• Aim of the task
Every line between the top of the data below and the line with "Born to a simple", both ends included, must be retyped exactly.

• Dataset excerpts
· · · ·
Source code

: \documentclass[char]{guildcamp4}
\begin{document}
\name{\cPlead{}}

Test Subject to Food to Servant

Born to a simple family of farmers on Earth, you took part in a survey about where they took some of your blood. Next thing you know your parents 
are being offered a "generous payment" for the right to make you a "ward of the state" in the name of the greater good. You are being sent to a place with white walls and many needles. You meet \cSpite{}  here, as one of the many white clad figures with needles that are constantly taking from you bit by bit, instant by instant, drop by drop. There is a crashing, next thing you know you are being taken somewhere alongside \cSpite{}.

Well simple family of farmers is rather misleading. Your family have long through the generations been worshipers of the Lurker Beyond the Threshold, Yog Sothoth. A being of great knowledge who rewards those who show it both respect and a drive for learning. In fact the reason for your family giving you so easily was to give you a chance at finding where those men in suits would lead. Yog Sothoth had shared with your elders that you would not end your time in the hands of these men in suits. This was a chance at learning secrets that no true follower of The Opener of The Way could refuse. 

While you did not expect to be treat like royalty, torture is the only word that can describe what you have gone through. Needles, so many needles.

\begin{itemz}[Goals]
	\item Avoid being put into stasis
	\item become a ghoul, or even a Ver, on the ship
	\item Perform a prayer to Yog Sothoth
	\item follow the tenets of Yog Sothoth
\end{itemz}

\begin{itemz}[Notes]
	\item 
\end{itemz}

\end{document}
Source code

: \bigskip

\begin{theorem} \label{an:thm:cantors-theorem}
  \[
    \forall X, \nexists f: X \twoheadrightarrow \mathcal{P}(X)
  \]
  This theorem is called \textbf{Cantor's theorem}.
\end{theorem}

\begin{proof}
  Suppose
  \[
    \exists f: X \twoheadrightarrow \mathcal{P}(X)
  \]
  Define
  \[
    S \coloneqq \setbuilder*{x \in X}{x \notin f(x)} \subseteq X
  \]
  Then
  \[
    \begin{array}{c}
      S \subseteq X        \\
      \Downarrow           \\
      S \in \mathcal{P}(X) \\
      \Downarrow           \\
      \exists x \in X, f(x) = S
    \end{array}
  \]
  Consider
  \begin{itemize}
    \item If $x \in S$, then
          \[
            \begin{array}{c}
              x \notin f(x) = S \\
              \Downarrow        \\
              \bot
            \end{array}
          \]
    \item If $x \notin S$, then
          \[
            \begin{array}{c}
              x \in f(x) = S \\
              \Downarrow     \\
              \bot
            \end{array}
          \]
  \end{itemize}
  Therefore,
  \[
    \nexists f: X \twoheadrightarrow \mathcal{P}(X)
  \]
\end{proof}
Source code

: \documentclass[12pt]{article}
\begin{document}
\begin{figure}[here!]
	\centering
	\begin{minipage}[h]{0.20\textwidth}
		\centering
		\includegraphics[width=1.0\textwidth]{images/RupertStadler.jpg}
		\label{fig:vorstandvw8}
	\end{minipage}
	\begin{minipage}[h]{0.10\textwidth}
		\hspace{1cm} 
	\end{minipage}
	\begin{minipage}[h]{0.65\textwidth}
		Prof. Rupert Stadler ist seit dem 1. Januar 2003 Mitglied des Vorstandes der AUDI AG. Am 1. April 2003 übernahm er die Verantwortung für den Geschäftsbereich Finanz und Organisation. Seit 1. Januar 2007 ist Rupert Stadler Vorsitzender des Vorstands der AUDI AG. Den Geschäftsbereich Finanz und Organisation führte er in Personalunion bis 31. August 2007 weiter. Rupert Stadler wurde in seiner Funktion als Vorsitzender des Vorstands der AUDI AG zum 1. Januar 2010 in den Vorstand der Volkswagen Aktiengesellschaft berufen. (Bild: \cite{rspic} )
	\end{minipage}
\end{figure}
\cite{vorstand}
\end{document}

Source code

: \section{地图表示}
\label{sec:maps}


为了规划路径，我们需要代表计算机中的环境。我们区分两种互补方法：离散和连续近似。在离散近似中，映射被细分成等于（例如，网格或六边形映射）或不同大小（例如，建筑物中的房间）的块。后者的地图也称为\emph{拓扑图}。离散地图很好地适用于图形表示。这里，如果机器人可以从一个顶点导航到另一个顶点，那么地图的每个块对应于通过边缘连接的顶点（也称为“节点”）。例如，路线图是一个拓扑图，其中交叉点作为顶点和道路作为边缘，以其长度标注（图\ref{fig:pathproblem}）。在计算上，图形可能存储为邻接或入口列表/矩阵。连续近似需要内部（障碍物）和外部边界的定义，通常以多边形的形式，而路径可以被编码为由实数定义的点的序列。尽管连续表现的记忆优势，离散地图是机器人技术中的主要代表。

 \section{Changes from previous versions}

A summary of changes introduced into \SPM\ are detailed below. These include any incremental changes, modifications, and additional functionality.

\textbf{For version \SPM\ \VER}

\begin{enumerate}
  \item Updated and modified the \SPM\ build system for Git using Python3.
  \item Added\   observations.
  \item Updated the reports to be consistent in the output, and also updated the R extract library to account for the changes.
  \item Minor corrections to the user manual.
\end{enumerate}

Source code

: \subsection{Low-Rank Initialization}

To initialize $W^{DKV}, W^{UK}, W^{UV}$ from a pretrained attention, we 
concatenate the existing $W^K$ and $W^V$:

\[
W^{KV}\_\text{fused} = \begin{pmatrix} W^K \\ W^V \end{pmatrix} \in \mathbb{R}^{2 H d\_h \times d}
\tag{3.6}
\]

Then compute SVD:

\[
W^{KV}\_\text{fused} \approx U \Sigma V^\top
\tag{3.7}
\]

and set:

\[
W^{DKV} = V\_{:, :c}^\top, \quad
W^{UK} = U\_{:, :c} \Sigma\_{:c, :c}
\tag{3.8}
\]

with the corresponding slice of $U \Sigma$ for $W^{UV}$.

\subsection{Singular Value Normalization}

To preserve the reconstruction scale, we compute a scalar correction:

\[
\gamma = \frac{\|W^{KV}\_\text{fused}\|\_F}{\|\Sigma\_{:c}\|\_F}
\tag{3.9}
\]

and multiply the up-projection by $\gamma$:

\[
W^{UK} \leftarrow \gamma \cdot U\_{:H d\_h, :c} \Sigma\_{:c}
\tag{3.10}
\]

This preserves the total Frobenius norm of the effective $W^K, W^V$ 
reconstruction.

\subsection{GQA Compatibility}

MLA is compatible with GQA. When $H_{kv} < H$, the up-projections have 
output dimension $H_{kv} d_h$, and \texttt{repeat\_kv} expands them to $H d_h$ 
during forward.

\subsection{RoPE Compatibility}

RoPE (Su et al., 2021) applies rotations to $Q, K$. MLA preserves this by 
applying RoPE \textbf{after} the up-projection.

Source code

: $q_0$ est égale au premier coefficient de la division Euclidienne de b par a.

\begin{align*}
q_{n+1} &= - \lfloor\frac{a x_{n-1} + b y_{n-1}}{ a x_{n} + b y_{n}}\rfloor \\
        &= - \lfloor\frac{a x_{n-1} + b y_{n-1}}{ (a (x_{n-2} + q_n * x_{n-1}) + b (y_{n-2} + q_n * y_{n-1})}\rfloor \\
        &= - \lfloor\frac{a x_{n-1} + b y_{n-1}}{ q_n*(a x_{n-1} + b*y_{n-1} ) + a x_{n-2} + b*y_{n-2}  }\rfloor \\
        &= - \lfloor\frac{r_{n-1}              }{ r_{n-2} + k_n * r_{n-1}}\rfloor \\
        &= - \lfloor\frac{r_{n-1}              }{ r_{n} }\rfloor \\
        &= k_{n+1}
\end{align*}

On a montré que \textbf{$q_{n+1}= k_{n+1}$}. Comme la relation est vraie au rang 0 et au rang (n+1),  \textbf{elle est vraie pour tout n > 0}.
· · · ·
• Solved exercise
Source code

: \documentclass[char]{guildcamp4}
\begin{document}
\name{\cPlead{}}

Test Subject to Food to Servant

Born to a simple family of farmers on Earth, you took part in a survey about where they took some of your blood. Next thing you know your parents 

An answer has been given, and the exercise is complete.